### TASK BRIEF
Would you copy out the following entries exactly, without any of the pictures?
***** DATA UNDER STUDY
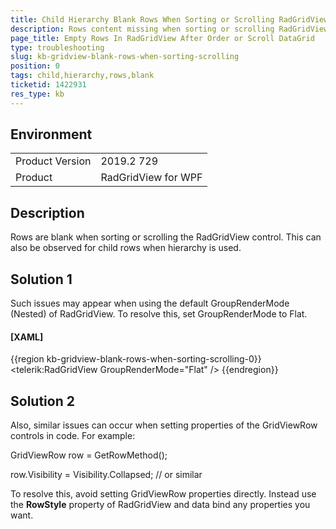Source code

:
 ```yaml
---
title: Child Hierarchy Blank Rows When Sorting or Scrolling RadGridView
description: Rows content missing when sorting or scrolling RadGridView control
page_title: Empty Rows In RadGridView After Order or Scroll DataGrid
type: troubleshooting
slug: kb-gridview-blank-rows-when-sorting-scrolling
position: 0
tags: child,hierarchy,rows,blank
ticketid: 1422931
res_type: kb
---
```


## Environment
<table>
    <tbody>
	    <tr>
	    	<td>Product Version</td>
	    	<td>2019.2 729</td>
	    </tr>
	    <tr>
	    	<td>Product</td>
	    	<td>RadGridView for WPF</td>
	    </tr>
    </tbody>
</table>

## Description

Rows are blank when sorting or scrolling the RadGridView control. This can also be observed for child rows when hierarchy is used.

## Solution 1

Such issues may appear when using the default GroupRenderMode (Nested) of RadGridView. To resolve this, set GroupRenderMode to Flat.

#### __[XAML]__
{{region kb-gridview-blank-rows-when-sorting-scrolling-0}}
	<telerik:RadGridView GroupRenderMode="Flat" />
{{endregion}}

## Solution 2

Also, similar issues can occur when setting properties of the GridViewRow controls in code. For example:

GridViewRow row = GetRowMethod();  

row.Visibility = Visibility.Collapsed; // or similar

To resolve this, avoid setting GridViewRow properties directly. Instead use the __RowStyle__ property of RadGridView and data bind any properties you want.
**********
### PROBLEM SOLUTION
Source code

:
 ```yaml
---
title: Child Hierarchy Blank Rows When Sorting or Scrolling RadGridView
description: Rows content missing when sorting or scrolling RadGridView control
page_title: Empty Rows In RadGridView After Order or Scroll DataGrid
type: troubleshooting
slug: kb-gridview-blank-rows-when-sorting-scrolling
position: 0
tags: child,hierarchy,rows,blank
ticketid: 1422931
res_type: kb
---
```


## Environment
<table>
    <tbody>
	    <tr>
	    	<td>Product Version</td>
	    	<td>2019.2 729</td>
	    </tr>
	    <tr>
	    	<td>Product</td>
	    	<td>RadGridView for WPF</td>
	    </tr>
    </tbody>
</table>

## Description

Rows are blank when sorting or scrolling the RadGridView control. This can also be observed for child rows when hierarchy is used.

## Solution 1

Such issues may appear when using the default GroupRenderMode (Nested) of RadGridView. To resolve this, set GroupRenderMode to Flat.

#### __[XAML]__
{{region kb-gridview-blank-rows-when-sorting-scrolling-0}}
	<telerik:RadGridView GroupRenderMode="Flat" />
{{endregion}}

## Solution 2

Also, similar issues can occur when setting properties of the GridViewRow controls in code. For example:

GridViewRow row = GetRowMethod();  

row.Visibility = Visibility.Collapsed; // or similar

To resolve this, avoid setting GridViewRow properties directly. Instead use the __RowStyle__ property of RadGridView and data bind any properties you want.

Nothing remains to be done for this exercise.